Battle of Long Island
As George Washington had anticipated, British forces under General William Howe departed from Halifax in the late spring of 1776 and headed for New York City. They entered the harbor in late June and on July 2 established headquarters on Staten Island. Ten days later, Admiral Lord Richard Howe arrived with additional forces. Over a period of several weeks the British army grew to about 32,000 men, including more than 8,000 mercenaries hired for service in America.
Washington had moved the Continental Army from Boston following the British evacuation. He realized that New York City would be difficult to defend, but its strategic and symbolic importance dictated that the effort be made. Fortifications were erected around the city, which was then confined to the southern tip of Manhattan, as well as on the Brooklyn Heights area of Long Island to the east of the city. The Americans were unsure of where the British would choose to strike first.
Beginning on August 22, the British plan began to become clear. Soldiers were transported from Staten Island to Long Island by way of Gravesend Bay. Meanwhile, on the waters off New York City, Lord Howe exchanged fire with American batteries on Manhattan. Within a few days, 20,000 British soldiers congregated in the vicinity of the village of Flatbush. The American army of 10,000 was deployed in a series of fortified positions on Brooklyn Heights and spread across the surrounding Heights of Guan. Several skirmishes occurred between small bands of the opposing forces over the following days.

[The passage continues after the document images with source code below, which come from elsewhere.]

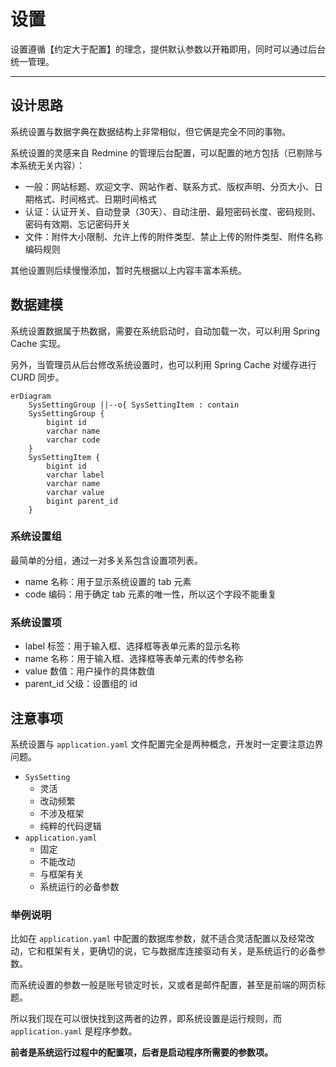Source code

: 设置
====

设置遵循【约定大于配置】的理念，提供默认参数以开箱即用，同时可以通过后台统一管理。

---

## 设计思路

系统设置与数据字典在数据结构上非常相似，但它俩是完全不同的事物。

系统设置的灵感来自 Redmine 的管理后台配置，可以配置的地方包括（已剔除与本系统无关内容）：

- 一般：网站标题、欢迎文字、网站作者、联系方式、版权声明、分页大小、日期格式、时间格式、日期时间格式
- 认证：认证开关、自动登录（30天）、自动注册、最短密码长度、密码规则、密码有效期、忘记密码开关
- 文件：附件大小限制、允许上传的附件类型、禁止上传的附件类型、附件名称编码规则

其他设置则后续慢慢添加，暂时先根据以上内容丰富本系统。

## 数据建模

系统设置数据属于热数据，需要在系统启动时，自动加载一次，可以利用 Spring Cache 实现。

另外，当管理员从后台修改系统设置时，也可以利用 Spring Cache 对缓存进行 CURD 同步。

```mermaid
erDiagram
    SysSettingGroup ||--o{ SysSettingItem : contain
    SysSettingGroup {
        bigint id
        varchar name
        varchar code
    }
    SysSettingItem {
        bigint id
        varchar label
        varchar name
        varchar value
        bigint parent_id
    }
```

### 系统设置组

最简单的分组，通过一对多关系包含设置项列表。

- name 名称：用于显示系统设置的 tab 元素
- code 编码：用于确定 tab 元素的唯一性，所以这个字段不能重复

### 系统设置项

- label 标签：用于输入框、选择框等表单元素的显示名称
- name 名称：用于输入框、选择框等表单元素的传参名称
- value 数值：用户操作的具体数值
- parent_id 父级：设置组的 id

## 注意事项

系统设置与 `application.yaml` 文件配置完全是两种概念，开发时一定要注意边界问题。

- `SysSetting`
    - 灵活
    - 改动频繁
    - 不涉及框架
    - 纯粹的代码逻辑
- `application.yaml`
    - 固定
    - 不能改动
    - 与框架有关
    - 系统运行的必备参数

### 举例说明

比如在 `application.yaml` 中配置的数据库参数，就不适合灵活配置以及经常改动，它和框架有关，更确切的说，它与数据库连接驱动有关，是系统运行的必备参数。

而系统设置的参数一般是账号锁定时长，又或者是邮件配置，甚至是前端的网页标题。

所以我们现在可以很快找到这两者的边界，即系统设置是运行规则，而 `application.yaml` 是程序参数。

**前者是系统运行过程中的配置项，后者是启动程序所需要的参数项。**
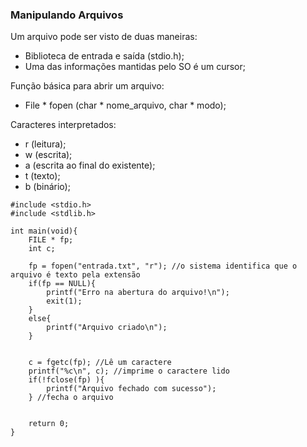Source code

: ### Manipulando Arquivos

Um arquivo pode ser visto de duas maneiras:

- Biblioteca de entrada e saída (stdio.h);
- Uma das informações mantidas pelo SO é um cursor;


Função básica para abrir um arquivo:

- File * fopen (char * nome_arquivo, char * modo);

Caracteres interpretados:
- r (leitura);
- w (escrita);
- a (escrita ao final do existente);
- t (texto);
- b (binário);





```
#include <stdio.h>
#include <stdlib.h>

int main(void){
    FILE * fp;
    int c;

    fp = fopen("entrada.txt", "r"); //o sistema identifica que o arquivo é texto pela extensão
    if(fp == NULL){
        printf("Erro na abertura do arquivo!\n");
        exit(1);
    }
    else{
        printf("Arquivo criado\n");
    }


    c = fgetc(fp); //Lê um caractere 
    printf("%c\n", c); //imprime o caractere lido
    if(!fclose(fp) ){ 
        printf("Arquivo fechado com sucesso");
    } //fecha o arquivo


    return 0;
}

```
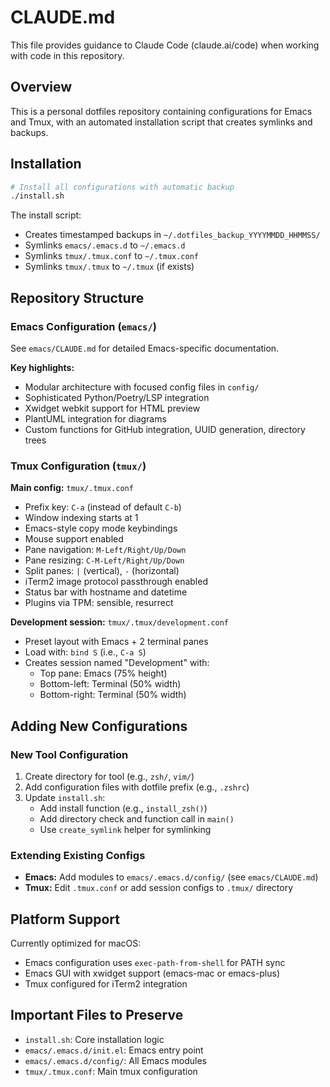 # CLAUDE.md

This file provides guidance to Claude Code (claude.ai/code) when working with code in this repository.

## Overview

This is a personal dotfiles repository containing configurations for Emacs and Tmux, with an automated installation script that creates symlinks and backups.

## Installation

```bash
# Install all configurations with automatic backup
./install.sh
```

The install script:
- Creates timestamped backups in `~/.dotfiles_backup_YYYYMMDD_HHMMSS/`
- Symlinks `emacs/.emacs.d` to `~/.emacs.d`
- Symlinks `tmux/.tmux.conf` to `~/.tmux.conf`
- Symlinks `tmux/.tmux` to `~/.tmux` (if exists)

## Repository Structure

### Emacs Configuration (`emacs/`)
See `emacs/CLAUDE.md` for detailed Emacs-specific documentation.

**Key highlights:**
- Modular architecture with focused config files in `config/`
- Sophisticated Python/Poetry/LSP integration
- Xwidget webkit support for HTML preview
- PlantUML integration for diagrams
- Custom functions for GitHub integration, UUID generation, directory trees

### Tmux Configuration (`tmux/`)

**Main config:** `tmux/.tmux.conf`
- Prefix key: `C-a` (instead of default `C-b`)
- Window indexing starts at 1
- Emacs-style copy mode keybindings
- Mouse support enabled
- Pane navigation: `M-Left/Right/Up/Down`
- Pane resizing: `C-M-Left/Right/Up/Down`
- Split panes: `|` (vertical), `-` (horizontal)
- iTerm2 image protocol passthrough enabled
- Status bar with hostname and datetime
- Plugins via TPM: sensible, resurrect

**Development session:** `tmux/.tmux/development.conf`
- Preset layout with Emacs + 2 terminal panes
- Load with: `bind S` (i.e., `C-a S`)
- Creates session named "Development" with:
  - Top pane: Emacs (75% height)
  - Bottom-left: Terminal (50% width)
  - Bottom-right: Terminal (50% width)

## Adding New Configurations

### New Tool Configuration
1. Create directory for tool (e.g., `zsh/`, `vim/`)
2. Add configuration files with dotfile prefix (e.g., `.zshrc`)
3. Update `install.sh`:
   - Add install function (e.g., `install_zsh()`)
   - Add directory check and function call in `main()`
   - Use `create_symlink` helper for symlinking

### Extending Existing Configs
- **Emacs:** Add modules to `emacs/.emacs.d/config/` (see `emacs/CLAUDE.md`)
- **Tmux:** Edit `.tmux.conf` or add session configs to `.tmux/` directory

## Platform Support

Currently optimized for macOS:
- Emacs configuration uses `exec-path-from-shell` for PATH sync
- Emacs GUI with xwidget support (emacs-mac or emacs-plus)
- Tmux configured for iTerm2 integration

## Important Files to Preserve

- `install.sh`: Core installation logic
- `emacs/.emacs.d/init.el`: Emacs entry point
- `emacs/.emacs.d/config/`: All Emacs modules
- `tmux/.tmux.conf`: Main tmux configuration
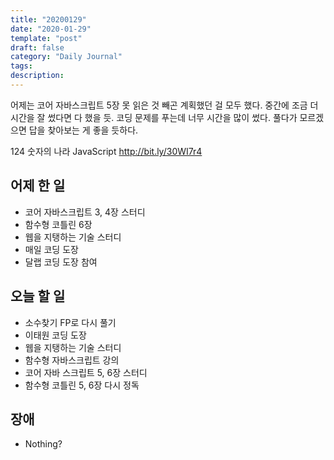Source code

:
 ```yaml
---
title: "20200129"
date: "2020-01-29"
template: "post"
draft: false
category: "Daily Journal"
tags:
description:
---
```


어제는 코어 자바스크립트 5장 못 읽은 것 빼곤
계획했던 걸 모두 했다. 중간에 조금 더 시간을 잘 썼다면 다 했을 듯.
코딩 문제를 푸는데 너무 시간을 많이 썼다. 풀다가 모르겠으면
답을 찾아보는 게 좋을 듯하다.

124 숫자의 나라
JavaScript
<http://bit.ly/30WI7r4>

## 어제 한 일

* 코어 자바스크립트 3, 4장 스터디
* 함수형 코틀린 6장
* 웹을 지탱하는 기술 스터디
* 매일 코딩 도장
* 달랩 코딩 도장 참여

## 오늘 할 일

* 소수찾기 FP로 다시 풀기
* 이태원 코딩 도장
* 웹을 지탱하는 기술 스터디
* 함수형 자바스크립트 강의
* 코어 자바 스크립트 5, 6장 스터디
* 함수형 코틀린 5, 6장 다시 정독

## 장애

* Nothing?
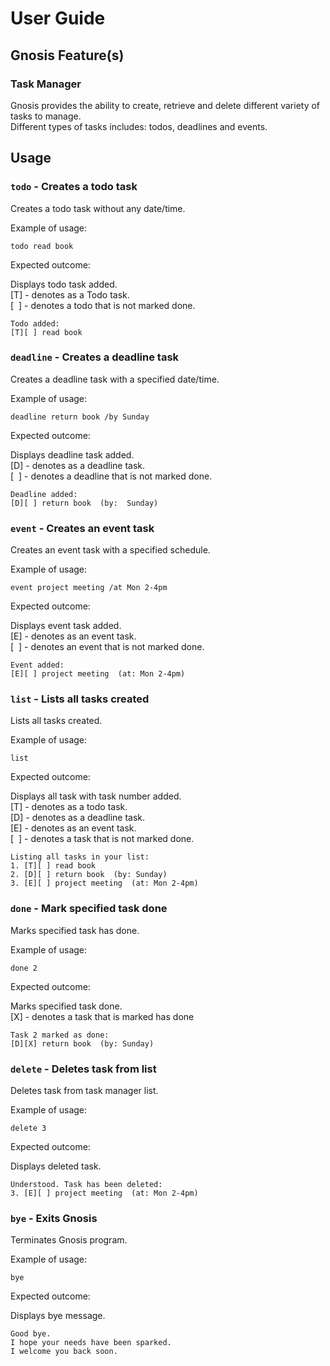 # User Guide

## Gnosis Feature(s)

### Task Manager

Gnosis provides the ability to create, retrieve and delete different variety of tasks
to manage.</br>
Different types of tasks includes: todos, deadlines and events.

## Usage

### `todo` - Creates a todo task

Creates a todo task without any date/time.

Example of usage: 

`todo read book`

Expected outcome:

Displays todo task added.<br/>
[T] - denotes as a Todo task.<br/>
[&nbsp;&nbsp;] - denotes a todo that is not marked done.
```
Todo added:
[T][ ] read book
```


### `deadline` - Creates a deadline task

Creates a deadline task with a specified date/time.

Example of usage:

`deadline return book /by Sunday`

Expected outcome:

Displays deadline task added.<br/>
[D] - denotes as a deadline task.<br/>
[&nbsp;&nbsp;] - denotes a deadline that is not marked done.
```
Deadline added:
[D][ ] return book  (by:  Sunday)
```

### `event` - Creates an event task

Creates an event task with a specified schedule.

Example of usage:

`event project meeting /at Mon 2-4pm`

Expected outcome:

Displays event task added.<br/>
[E] - denotes as an event task.<br/>
[&nbsp;&nbsp;] - denotes an event that is not marked done.
```
Event added:
[E][ ] project meeting  (at: Mon 2-4pm)
```

### `list` - Lists all tasks created

Lists all tasks created.

Example of usage:

`list`

Expected outcome:

Displays all task with task number added.<br/>
[T] - denotes as a todo task.<br/>
[D] - denotes as a deadline task.<br/>
[E] - denotes as an event task.<br/>
[&nbsp;&nbsp;] - denotes a task that is not marked done.
```
Listing all tasks in your list:
1. [T][ ] read book
2. [D][ ] return book  (by: Sunday)
3. [E][ ] project meeting  (at: Mon 2-4pm)
```

### `done` - Mark specified task done

Marks specified task has done.

Example of usage:

`done 2`

Expected outcome:

Marks specified task done.<br/>
[X] - denotes a task that is marked has done<br/>
```
Task 2 marked as done:
[D][X] return book  (by: Sunday)
```

### `delete` - Deletes task from list

Deletes task from task manager list.

Example of usage:

`delete 3`

Expected outcome:

Displays deleted task.<br/>
```
Understood. Task has been deleted:
3. [E][ ] project meeting  (at: Mon 2-4pm)
```

### `bye` - Exits Gnosis

Terminates Gnosis program.

Example of usage:

`bye`

Expected outcome:

Displays bye message.
```
Good bye.
I hope your needs have been sparked.
I welcome you back soon.
```
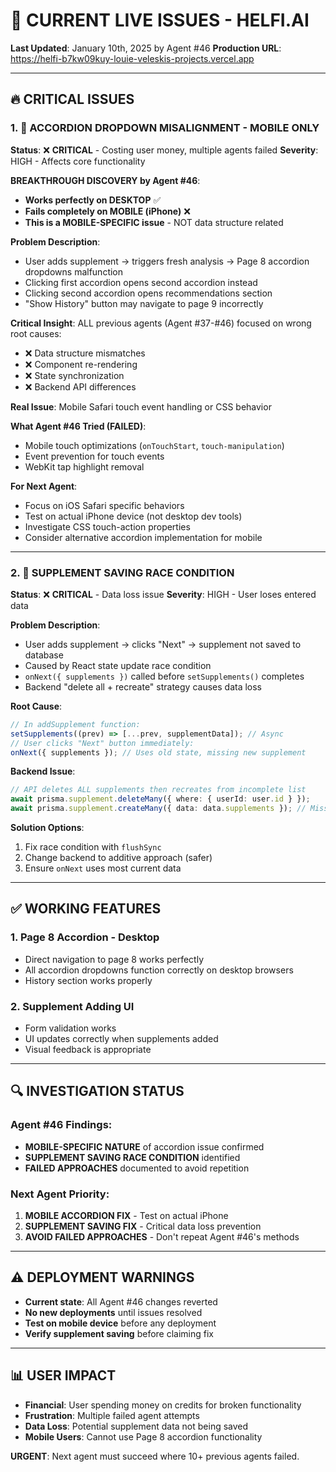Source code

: # 🚨 CURRENT LIVE ISSUES - HELFI.AI

**Last Updated**: January 10th, 2025 by Agent #46
**Production URL**: https://helfi-b7kw09kuy-louie-veleskis-projects.vercel.app

---

## **🔥 CRITICAL ISSUES**

### **1. 📱 ACCORDION DROPDOWN MISALIGNMENT - MOBILE ONLY**
**Status**: ❌ **CRITICAL** - Costing user money, multiple agents failed
**Severity**: HIGH - Affects core functionality

**BREAKTHROUGH DISCOVERY by Agent #46**:
- **Works perfectly on DESKTOP** ✅
- **Fails completely on MOBILE (iPhone)** ❌
- **This is a MOBILE-SPECIFIC issue** - NOT data structure related

**Problem Description**:
- User adds supplement → triggers fresh analysis → Page 8 accordion dropdowns malfunction
- Clicking first accordion opens second accordion instead
- Clicking second accordion opens recommendations section
- "Show History" button may navigate to page 9 incorrectly

**Critical Insight**:
ALL previous agents (Agent #37-#46) focused on wrong root causes:
- ❌ Data structure mismatches
- ❌ Component re-rendering
- ❌ State synchronization
- ❌ Backend API differences

**Real Issue**: Mobile Safari touch event handling or CSS behavior

**What Agent #46 Tried (FAILED)**:
- Mobile touch optimizations (`onTouchStart`, `touch-manipulation`)
- Event prevention for touch events
- WebKit tap highlight removal

**For Next Agent**:
- Focus on iOS Safari specific behaviors
- Test on actual iPhone device (not desktop dev tools)
- Investigate CSS touch-action properties
- Consider alternative accordion implementation for mobile

---

### **2. 💾 SUPPLEMENT SAVING RACE CONDITION**
**Status**: ❌ **CRITICAL** - Data loss issue
**Severity**: HIGH - User loses entered data

**Problem Description**:
- User adds supplement → clicks "Next" → supplement not saved to database
- Caused by React state update race condition
- `onNext({ supplements })` called before `setSupplements()` completes
- Backend "delete all + recreate" strategy causes data loss

**Root Cause**:
```typescript
// In addSupplement function:
setSupplements((prev) => [...prev, supplementData]); // Async
// User clicks "Next" button immediately:
onNext({ supplements }); // Uses old state, missing new supplement
```

**Backend Issue**:
```typescript
// API deletes ALL supplements then recreates from incomplete list
await prisma.supplement.deleteMany({ where: { userId: user.id } });
await prisma.supplement.createMany({ data: data.supplements }); // Missing new supplement
```

**Solution Options**:
1. Fix race condition with `flushSync`
2. Change backend to additive approach (safer)
3. Ensure `onNext` uses most current data

---

## **✅ WORKING FEATURES**

### **1. Page 8 Accordion - Desktop**
- Direct navigation to page 8 works perfectly
- All accordion dropdowns function correctly on desktop browsers
- History section works properly

### **2. Supplement Adding UI**
- Form validation works
- UI updates correctly when supplements added
- Visual feedback is appropriate

---

## **🔍 INVESTIGATION STATUS**

### **Agent #46 Findings**:
- **MOBILE-SPECIFIC NATURE** of accordion issue confirmed
- **SUPPLEMENT SAVING RACE CONDITION** identified
- **FAILED APPROACHES** documented to avoid repetition

### **Next Agent Priority**:
1. **MOBILE ACCORDION FIX** - Test on actual iPhone
2. **SUPPLEMENT SAVING FIX** - Critical data loss prevention
3. **AVOID FAILED APPROACHES** - Don't repeat Agent #46's methods

---

## **⚠️ DEPLOYMENT WARNINGS**

- **Current state**: All Agent #46 changes reverted
- **No new deployments** until issues resolved
- **Test on mobile device** before any deployment
- **Verify supplement saving** before claiming fix

---

## **📊 USER IMPACT**

- **Financial**: User spending money on credits for broken functionality
- **Frustration**: Multiple failed agent attempts
- **Data Loss**: Potential supplement data not being saved
- **Mobile Users**: Cannot use Page 8 accordion functionality

**URGENT**: Next agent must succeed where 10+ previous agents failed.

On the night of August 26, British forces under General Howe were able to take advantage of intelligence
provided by local Loyalists, who identified an undefended pass leading up to the Heights of Guan. Under the cover of darkness British soldiers managed to gain a position between American forces on Guan and the main force on Brooklyn Heights. In the daylight of the 27th the British opened fire on astonished Americans, who quickly recognized their dire situation. Soldiers under John Sullivan of New Hampshire broke and ran. Fellow American commander William Alexander of Pennsylvania, known as Lord Stirling because of his claim to a Scottish title, fought effectively for a while, but was slowly encircled by numerically superior British forces. It was evident that disaster could be averted only by retreating down the hill and across the swamplands by Gowanus Creek. Such a move, however, would expose the Americans to deadly fire from the British in the hills above. To provide cover for the retreat, Alexander and Major Mordecai Gist led a band of 250 Marylanders on a direct assault against the British lines. The Americans broke under withering fire, but regrouped and bought sufficient time to allow the bulk of the army to flee, often throwing arms aside, to Brooklyn Heights. Only a handful of the Marylanders were able to escape. Alexander was eventually surrounded and he surrendered, and Sullivan was captured.
The Americans listed about 1,400 casualties from the Battle of Long Island. The British toll numbered fewer than 400. This embarrassing display was observed by a helpless Washington from atop Brooklyn Heights. For the next two days, he and his army expected a British assault, an event that would most likely had led to a decisive British victory. During this period of quiet, the weather was unseasonably cold and a steady rain fell; American morale was at a low point and many soldiers talked of surrender.
On the advice of his subordinates, Washington took advantage of British inaction and planned a retreat to Manhattan. British control of the harbor and rivers made this a risky prospect. Nevertheless, on the evening of August 29, the American army was ferried across the East River in a flotilla of small craft provided by sympathetic civilians. The retreat was aided immensely by calm waters that enabled the overloaded boats to make the crossing safely and by thick fog in the early hours of the next day that masked the departure of the last soldiers — which included a somber Washington.
The question remains about why the British did not use their superiority on land and sea to strike a potentially lethal blow against the Patriot cause. Most historians agree that William Howe chose not to assault Brooklyn Heights because of his earlier experience at Bunker Hill
where he also commanded an overwhelming force, but suffered extremely heavy losses. The general decided instead to set up a siege, believing that time was on his side. The failure of his brother, Admiral Howe, to halt the retreat across the East River has been ascribed to unfavorable winds that prevented his ships from destroying the tiny American flotilla and its human cargo. More recent historians, however, have argued that no ill wind was blowing at the time and that the admiral, a friend of America, was hoping to conclude affairs with a peace settlement, not a military victory to conclude the Battle of Long Island.